JP2008266690A - Hydrogen storage body, hydrogen storage device and hydrogen sensor using the same, nickel nanoparticles, and manufacturing method thereof - Google Patents

Abstract

An object of the present invention is to provide a hydrogen storage body that can efficiently store hydrogen even at a relatively low temperature and low pressure and can be obtained at low cost.
[MEANS FOR SOLVING PROBLEMS] The hydrogen storage body of the present invention is made of Ni nanoparticles, or Ni nanoparticles are formed into a thin film using a binder. For example, this Ni nanoparticle has at least one crystal structure selected from an fcc structure and an hcp structure.
[Selection figure] None

Description

  The present invention relates to a hydrogen storage body, a hydrogen storage device using the same, and a hydrogen sensor.

  Hydrogen has a low environmental impact because the product after fuel is water, and is expected as a future main fuel.
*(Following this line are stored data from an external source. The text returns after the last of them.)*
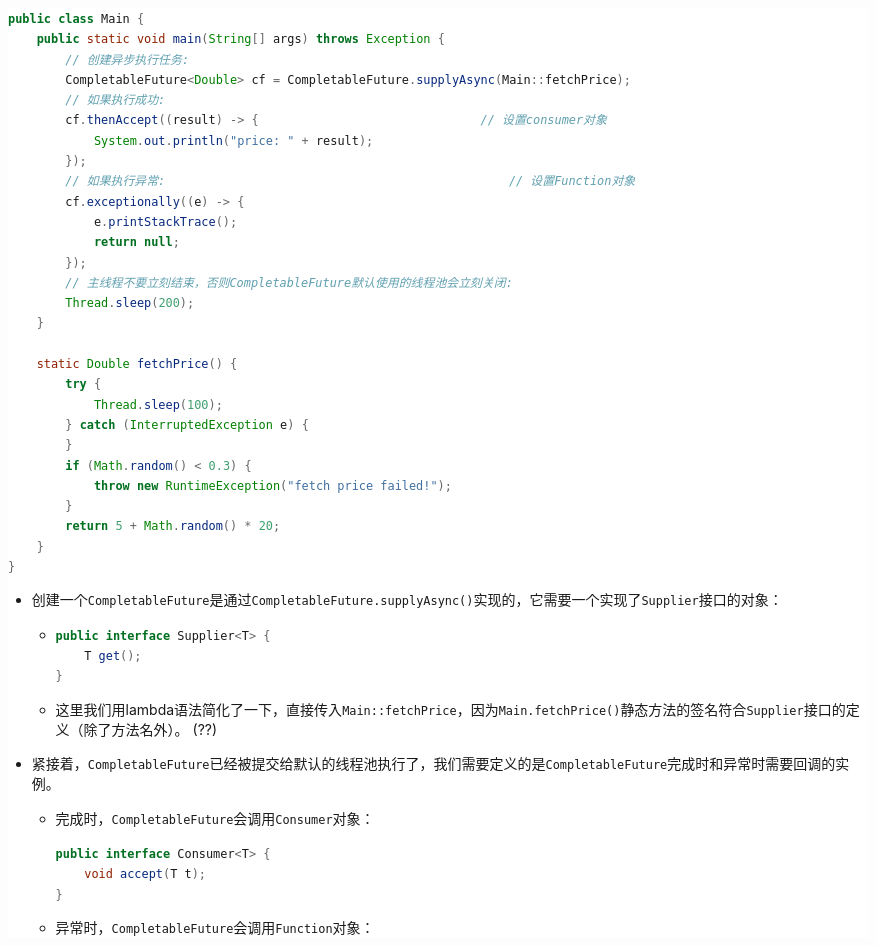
   ```java
  public class Main {
      public static void main(String[] args) throws Exception {
          // 创建异步执行任务:
          CompletableFuture<Double> cf = CompletableFuture.supplyAsync(Main::fetchPrice);
          // 如果执行成功:
          cf.thenAccept((result) -> {								// 设置consumer对象
              System.out.println("price: " + result);
          });
          // 如果执行异常:												// 设置Function对象
          cf.exceptionally((e) -> {
              e.printStackTrace();
              return null;
          });
          // 主线程不要立刻结束，否则CompletableFuture默认使用的线程池会立刻关闭:
          Thread.sleep(200);
      }
  
      static Double fetchPrice() {
          try {
              Thread.sleep(100);
          } catch (InterruptedException e) {
          }
          if (Math.random() < 0.3) {
              throw new RuntimeException("fetch price failed!");
          }
          return 5 + Math.random() * 20;
      }
  }
  
  ```

  

- 创建一个`CompletableFuture`是通过`CompletableFuture.supplyAsync()`实现的，它需要一个实现了`Supplier`接口的对象：

  - ```java
    public interface Supplier<T> {
        T get();
    }
    ```

  - 这里我们用lambda语法简化了一下，直接传入`Main::fetchPrice`，因为`Main.fetchPrice()`静态方法的签名符合`Supplier`接口的定义（除了方法名外）。 (??)

- 紧接着，`CompletableFuture`已经被提交给默认的线程池执行了，我们需要定义的是`CompletableFuture`完成时和异常时需要回调的实例。

  - 完成时，`CompletableFuture`会调用`Consumer`对象：

    ```java
    public interface Consumer<T> {
        void accept(T t);
    }
    ```

  - 异常时，`CompletableFuture`会调用`Function`对象：
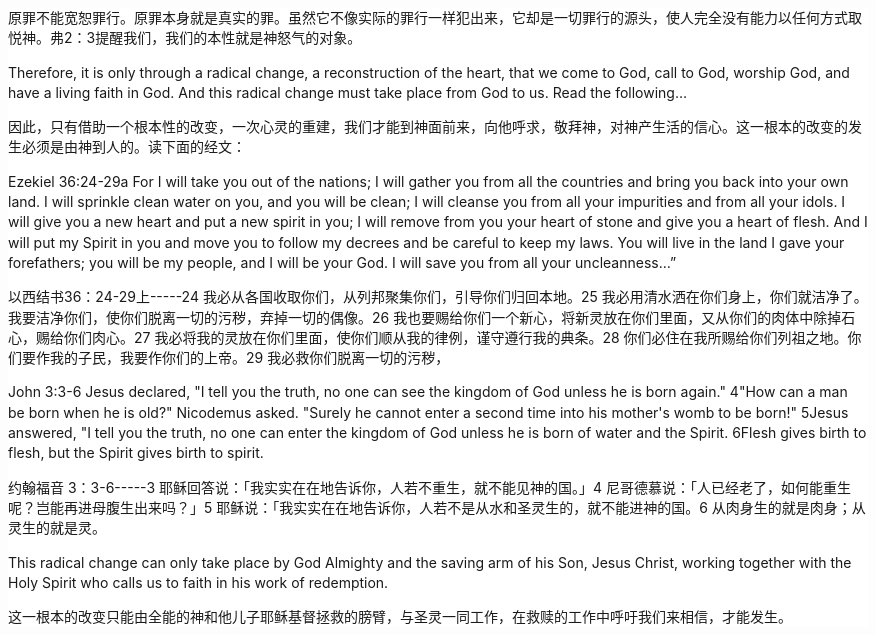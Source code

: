 原罪不能宽恕罪行。原罪本身就是真实的罪。虽然它不像实际的罪行一样犯出来，它却是一切罪行的源头，使人完全没有能力以任何方式取悦神。弗2：3提醒我们，我们的本性就是神怒气的对象。

Therefore, it is only through a radical change, a reconstruction of the heart, that we come to God, call to God, worship God, and have a living faith in God. And this radical change must take place from God to us. Read the following…

因此，只有借助一个根本性的改变，一次心灵的重建，我们才能到神面前来，向他呼求，敬拜神，对神产生活的信心。这一根本的改变的发生必须是由神到人的。读下面的经文：

Ezekiel 36:24-29a For I will take you out of the nations; I will gather you from all the countries and bring you back into your own land. I will sprinkle clean water on you, and you will be clean; I will cleanse you from all your impurities and from all your idols. I will give you a new heart and put a new spirit in you; I will remove from you your heart of stone and give you a heart of flesh. And I will put my Spirit in you and move you to follow my decrees and be careful to keep my laws. You will live in the land I gave your forefathers; you will be my people, and I will be your God. I will save you from all your uncleanness…”

以西结书36：24-29上-----24 我必从各国收取你们，从列邦聚集你们，引导你们归回本地。25 我必用清水洒在你们身上，你们就洁净了。我要洁净你们，使你们脱离一切的污秽，弃掉一切的偶像。26 我也要赐给你们一个新心，将新灵放在你们里面，又从你们的肉体中除掉石心，赐给你们肉心。27 我必将我的灵放在你们里面，使你们顺从我的律例，谨守遵行我的典条。28 你们必住在我所赐给你们列祖之地。你们要作我的子民，我要作你们的上帝。29 我必救你们脱离一切的污秽，

John 3:3-6 Jesus declared, "I tell you the truth, no one can see the kingdom of God unless he is born again." 4"How can a man be born when he is old?" Nicodemus asked. "Surely he cannot enter a second time into his mother's womb to be born!" 5Jesus answered, "I tell you the truth, no one can enter the kingdom of God unless he is born of water and the Spirit. 6Flesh gives birth to flesh, but the Spirit gives birth to spirit.

约翰福音 3：3-6-----3 耶稣回答说：「我实实在在地告诉你，人若不重生，就不能见神的国。」4 尼哥德慕说：「人已经老了，如何能重生呢？岂能再进母腹生出来吗？」5 耶稣说：「我实实在在地告诉你，人若不是从水和圣灵生的，就不能进神的国。6 从肉身生的就是肉身；从灵生的就是灵。

This radical change can only take place by God Almighty and the saving arm of his Son, Jesus Christ, working together with the Holy Spirit who calls us to faith in his work of redemption.

这一根本的改变只能由全能的神和他儿子耶稣基督拯救的膀臂，与圣灵一同工作，在救赎的工作中呼吁我们来相信，才能发生。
Hydrogen storage requires a hydrogen storage material that reversibly absorbs / releases hydrogen.

Currently, various hydrogen storage alloys such as palladium (Pd) and alloys of nickel (Ni) and rare earth elements have been proposed as materials capable of efficiently storing hydrogen (see, for example, Patent Document 1).
JP 2004-27346 A

  However, platinum group metals such as Pd, alloys of Ni and rare earth elements, and the like are expensive, and it has been difficult to obtain an inexpensive hydrogen storage material. Ni is an inexpensive metal, but Ni in the bulk state does not exhibit hydrogen storage characteristics unless the hydrogen pressure is very high.

  Accordingly, an object of the present invention is to provide a hydrogen storage body that can efficiently store hydrogen even at a relatively low temperature and low pressure and can be obtained at low cost. It is another object of the present invention to provide a hydrogen storage device and a hydrogen sensor using such a hydrogen storage body. Furthermore, it aims also at providing the Ni nanoparticle which can be used for a hydrogen storage body, and its manufacturing method.

  The present inventor has found that Ni exhibits a property of occluding hydrogen at a relatively low temperature or low pressure in the form of nanoparticles.

  The present invention provides a hydrogen storage body comprising Ni nanoparticles. Moreover, this invention provides the hydrogen storage body by which Ni nanoparticle is formed in thin film form using a binder.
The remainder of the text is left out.